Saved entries
>>>

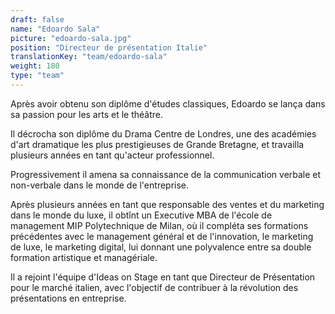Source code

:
 ```yaml
---
draft: false
name: "Edoardo Sala"
picture: "edoardo-sala.jpg"
position: "Directeur de présentation Italie"
translationKey: "team/edoardo-sala"
weight: 180
type: "team"
---
```


Après avoir obtenu son diplôme d'études classiques, Edoardo se lança dans sa passion pour les arts et le théâtre.

Il décrocha son diplôme du Drama Centre de Londres, une des académies d'art dramatique les plus prestigieuses de Grande Bretagne, et travailla plusieurs années en tant qu'acteur professionnel.

Progressivement il amena sa connaissance de la communication verbale et non-verbale dans le monde de l'entreprise.

Après plusieurs années en tant que responsable des ventes et du marketing dans le monde du luxe, il obtînt un Executive MBA de l'école de management MIP Polytechnique de Milan, où il compléta ses formations précédentes avec le management général et de l'innovation, le marketing de luxe, le marketing digital, lui donnant une polyvalence entre sa double formation artistique et managériale.

Il a rejoint l'équipe d'Ideas on Stage en tant que Directeur de Présentation pour le marché italien, avec l'objectif de contribuer à la révolution des présentations en entreprise.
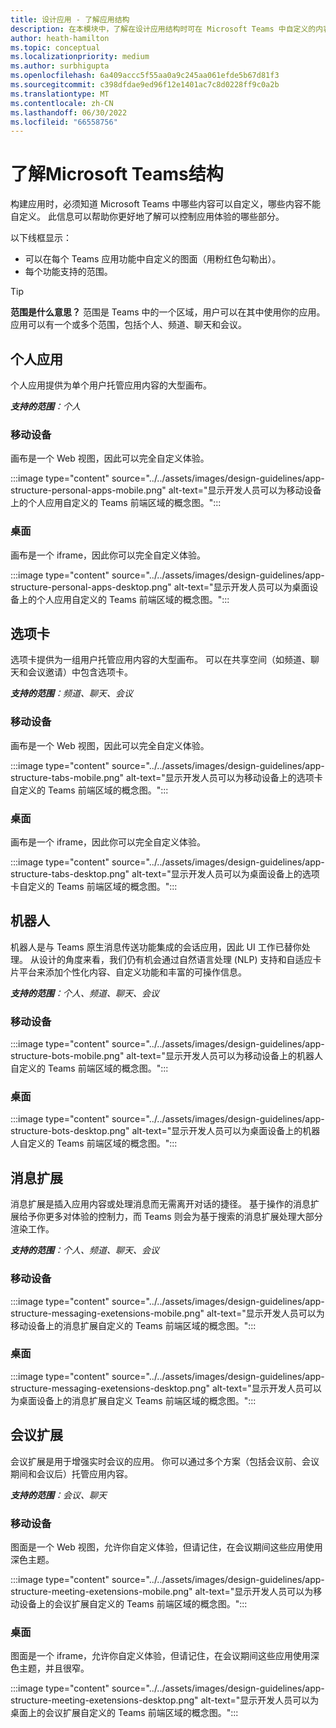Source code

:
 ```yaml
---
title: 设计应用 - 了解应用结构
description: 在本模块中，了解在设计应用结构时可在 Microsoft Teams 中自定义的内容和不能自定义的内容。
author: heath-hamilton
ms.topic: conceptual
ms.localizationpriority: medium
ms.author: surbhigupta
ms.openlocfilehash: 6a409accc5f55aa0a9c245aa061efde5b67d81f3
ms.sourcegitcommit: c398dfdae9ed96f12e1401ac7c8d0228ff9c0a2b
ms.translationtype: MT
ms.contentlocale: zh-CN
ms.lasthandoff: 06/30/2022
ms.locfileid: "66558756"
---
```

# <a name="understand-the-microsoft-teams-app-structure"></a>了解Microsoft Teams结构

构建应用时，必须知道 Microsoft Teams 中哪些内容可以自定义，哪些内容不能自定义。 此信息可以帮助你更好地了解可以控制应用体验的哪些部分。

以下线框显示：

* 可以在每个 Teams 应用功能中自定义的图面（用粉红色勾勒出）。
* 每个功能支持的范围。

> [!TIP]
> **范围是什么意思？** 范围是 Teams 中的一个区域，用户可以在其中使用你的应用。 应用可以有一个或多个范围，包括个人、频道、聊天和会议。

## <a name="personal-apps"></a>个人应用

个人应用提供为单个用户托管应用内容的大型画布。

***支持的范围**：个人*

### <a name="mobile"></a>移动设备

画布是一个 Web 视图，因此可以完全自定义体验。

:::image type="content" source="../../assets/images/design-guidelines/app-structure-personal-apps-mobile.png" alt-text="显示开发人员可以为移动设备上的个人应用自定义的 Teams 前端区域的概念图。":::

### <a name="desktop"></a>桌面

画布是一个 iframe，因此你可以完全自定义体验。

:::image type="content" source="../../assets/images/design-guidelines/app-structure-personal-apps-desktop.png" alt-text="显示开发人员可以为桌面设备上的个人应用自定义的 Teams 前端区域的概念图。":::

## <a name="tabs"></a>选项卡

选项卡提供为一组用户托管应用内容的大型画布。 可以在共享空间（如频道、聊天和会议邀请）中包含选项卡。

***支持的范围**：频道、聊天、会议*

### <a name="mobile"></a>移动设备

画布是一个 Web 视图，因此可以完全自定义体验。

:::image type="content" source="../../assets/images/design-guidelines/app-structure-tabs-mobile.png" alt-text="显示开发人员可以为移动设备上的选项卡自定义的 Teams 前端区域的概念图。":::

### <a name="desktop"></a>桌面

画布是一个 iframe，因此你可以完全自定义体验。

:::image type="content" source="../../assets/images/design-guidelines/app-structure-tabs-desktop.png" alt-text="显示开发人员可以为桌面设备上的选项卡自定义的 Teams 前端区域的概念图。":::

## <a name="bots"></a>机器人

机器人是与 Teams 原生消息传送功能集成的会话应用，因此 UI 工作已替你处理。 从设计的角度来看，我们仍有机会通过自然语言处理 (NLP) 支持和自适应卡片平台来添加个性化内容、自定义功能和丰富的可操作信息。

***支持的范围**：个人、频道、聊天、会议*

### <a name="mobile"></a>移动设备

:::image type="content" source="../../assets/images/design-guidelines/app-structure-bots-mobile.png" alt-text="显示开发人员可以为移动设备上的机器人自定义的 Teams 前端区域的概念图。":::

### <a name="desktop"></a>桌面

:::image type="content" source="../../assets/images/design-guidelines/app-structure-bots-desktop.png" alt-text="显示开发人员可以为桌面设备上的机器人自定义的 Teams 前端区域的概念图。":::

## <a name="message-extensions"></a>消息扩展

消息扩展是插入应用内容或处理消息而无需离开对话的捷径。 基于操作的消息扩展给予你更多对体验的控制力，而 Teams 则会为基于搜索的消息扩展处理大部分渲染工作。

***支持的范围**：个人、频道、聊天、会议*

### <a name="mobile"></a>移动设备

:::image type="content" source="../../assets/images/design-guidelines/app-structure-messaging-exetensions-mobile.png" alt-text="显示开发人员可以为移动设备上的消息扩展自定义的 Teams 前端区域的概念图。":::

### <a name="desktop"></a>桌面

:::image type="content" source="../../assets/images/design-guidelines/app-structure-messaging-exetensions-desktop.png" alt-text="显示开发人员可以为桌面设备上的消息扩展自定义 Teams 前端区域的概念图。":::

## <a name="meeting-extensions"></a>会议扩展

会议扩展是用于增强实时会议的应用。 你可以通过多个方案（包括会议前、会议期间和会议后）托管应用内容。

***支持的范围**：会议、聊天*

### <a name="mobile"></a>移动设备

图面是一个 Web 视图，允许你自定义体验，但请记住，在会议期间这些应用使用深色主题。

:::image type="content" source="../../assets/images/design-guidelines/app-structure-meeting-exetensions-mobile.png" alt-text="显示开发人员可以为移动设备上的会议扩展自定义的 Teams 前端区域的概念图。":::

### <a name="desktop"></a>桌面

图面是一个 iframe，允许你自定义体验，但请记住，在会议期间这些应用使用深色主题，并且很窄。

:::image type="content" source="../../assets/images/design-guidelines/app-structure-meeting-exetensions-desktop.png" alt-text="显示开发人员可以为桌面上的会议扩展自定义的 Teams 前端区域的概念图。":::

<<<

■ EXERCISE
Print each record exactly as it stands, leaving the images out.

■ WRITTEN RESPONSE
Source code

:
 ```yaml
---
draft: false
name: "Edoardo Sala"
picture: "edoardo-sala.jpg"
position: "Directeur de présentation Italie"
translationKey: "team/edoardo-sala"
weight: 180
type: "team"
---
```


Après avoir obtenu son diplôme d'études classiques, Edoardo se lança dans sa passion pour les arts et le théâtre.

Il décrocha son diplôme du Drama Centre de Londres, une des académies d'art dramatique les plus prestigieuses de Grande Bretagne, et travailla plusieurs années en tant qu'acteur professionnel.

Progressivement il amena sa connaissance de la communication verbale et non-verbale dans le monde de l'entreprise.

Après plusieurs années en tant que responsable des ventes et du marketing dans le monde du luxe, il obtînt un Executive MBA de l'école de management MIP Polytechnique de Milan, où il compléta ses formations précédentes avec le management général et de l'innovation, le marketing de luxe, le marketing digital, lui donnant une polyvalence entre sa double formation artistique et managériale.

Il a rejoint l'équipe d'Ideas on Stage en tant que Directeur de Présentation pour le marché italien, avec l'objectif de contribuer à la révolution des présentations en entreprise.
Source code

:
 ```yaml
---
title: 设计应用 - 了解应用结构
description: 在本模块中，了解在设计应用结构时可在 Microsoft Teams 中自定义的内容和不能自定义的内容。
author: heath-hamilton
ms.topic: conceptual
ms.localizationpriority: medium
ms.author: surbhigupta
ms.openlocfilehash: 6a409accc5f55aa0a9c245aa061efde5b67d81f3
ms.sourcegitcommit: c398dfdae9ed96f12e1401ac7c8d0228ff9c0a2b
ms.translationtype: MT
ms.contentlocale: zh-CN
ms.lasthandoff: 06/30/2022
ms.locfileid: "66558756"
---
```

# <a name="understand-the-microsoft-teams-app-structure"></a>了解Microsoft Teams结构

构建应用时，必须知道 Microsoft Teams 中哪些内容可以自定义，哪些内容不能自定义。 此信息可以帮助你更好地了解可以控制应用体验的哪些部分。

以下线框显示：

* 可以在每个 Teams 应用功能中自定义的图面（用粉红色勾勒出）。
* 每个功能支持的范围。

> [!TIP]
> **范围是什么意思？** 范围是 Teams 中的一个区域，用户可以在其中使用你的应用。 应用可以有一个或多个范围，包括个人、频道、聊天和会议。

## <a name="personal-apps"></a>个人应用

个人应用提供为单个用户托管应用内容的大型画布。

***支持的范围**：个人*

### <a name="mobile"></a>移动设备

画布是一个 Web 视图，因此可以完全自定义体验。

:::image type="content" source="../../assets/images/design-guidelines/app-structure-personal-apps-mobile.png" alt-text="显示开发人员可以为移动设备上的个人应用自定义的 Teams 前端区域的概念图。":::

### <a name="desktop"></a>桌面

画布是一个 iframe，因此你可以完全自定义体验。

:::image type="content" source="../../assets/images/design-guidelines/app-structure-personal-apps-desktop.png" alt-text="显示开发人员可以为桌面设备上的个人应用自定义的 Teams 前端区域的概念图。":::

## <a name="tabs"></a>选项卡

选项卡提供为一组用户托管应用内容的大型画布。 可以在共享空间（如频道、聊天和会议邀请）中包含选项卡。

***支持的范围**：频道、聊天、会议*

### <a name="mobile"></a>移动设备

画布是一个 Web 视图，因此可以完全自定义体验。

:::image type="content" source="../../assets/images/design-guidelines/app-structure-tabs-mobile.png" alt-text="显示开发人员可以为移动设备上的选项卡自定义的 Teams 前端区域的概念图。":::

### <a name="desktop"></a>桌面

画布是一个 iframe，因此你可以完全自定义体验。

:::image type="content" source="../../assets/images/design-guidelines/app-structure-tabs-desktop.png" alt-text="显示开发人员可以为桌面设备上的选项卡自定义的 Teams 前端区域的概念图。":::

## <a name="bots"></a>机器人

机器人是与 Teams 原生消息传送功能集成的会话应用，因此 UI 工作已替你处理。 从设计的角度来看，我们仍有机会通过自然语言处理 (NLP) 支持和自适应卡片平台来添加个性化内容、自定义功能和丰富的可操作信息。

***支持的范围**：个人、频道、聊天、会议*

### <a name="mobile"></a>移动设备

:::image type="content" source="../../assets/images/design-guidelines/app-structure-bots-mobile.png" alt-text="显示开发人员可以为移动设备上的机器人自定义的 Teams 前端区域的概念图。":::

### <a name="desktop"></a>桌面

:::image type="content" source="../../assets/images/design-guidelines/app-structure-bots-desktop.png" alt-text="显示开发人员可以为桌面设备上的机器人自定义的 Teams 前端区域的概念图。":::

## <a name="message-extensions"></a>消息扩展

消息扩展是插入应用内容或处理消息而无需离开对话的捷径。 基于操作的消息扩展给予你更多对体验的控制力，而 Teams 则会为基于搜索的消息扩展处理大部分渲染工作。

***支持的范围**：个人、频道、聊天、会议*

### <a name="mobile"></a>移动设备

:::image type="content" source="../../assets/images/design-guidelines/app-structure-messaging-exetensions-mobile.png" alt-text="显示开发人员可以为移动设备上的消息扩展自定义的 Teams 前端区域的概念图。":::

### <a name="desktop"></a>桌面

:::image type="content" source="../../assets/images/design-guidelines/app-structure-messaging-exetensions-desktop.png" alt-text="显示开发人员可以为桌面设备上的消息扩展自定义 Teams 前端区域的概念图。":::

## <a name="meeting-extensions"></a>会议扩展

会议扩展是用于增强实时会议的应用。 你可以通过多个方案（包括会议前、会议期间和会议后）托管应用内容。

***支持的范围**：会议、聊天*

### <a name="mobile"></a>移动设备

图面是一个 Web 视图，允许你自定义体验，但请记住，在会议期间这些应用使用深色主题。

:::image type="content" source="../../assets/images/design-guidelines/app-structure-meeting-exetensions-mobile.png" alt-text="显示开发人员可以为移动设备上的会议扩展自定义的 Teams 前端区域的概念图。":::

### <a name="desktop"></a>桌面

图面是一个 iframe，允许你自定义体验，但请记住，在会议期间这些应用使用深色主题，并且很窄。

:::image type="content" source="../../assets/images/design-guidelines/app-structure-meeting-exetensions-desktop.png" alt-text="显示开发人员可以为桌面上的会议扩展自定义的 Teams 前端区域的概念图。":::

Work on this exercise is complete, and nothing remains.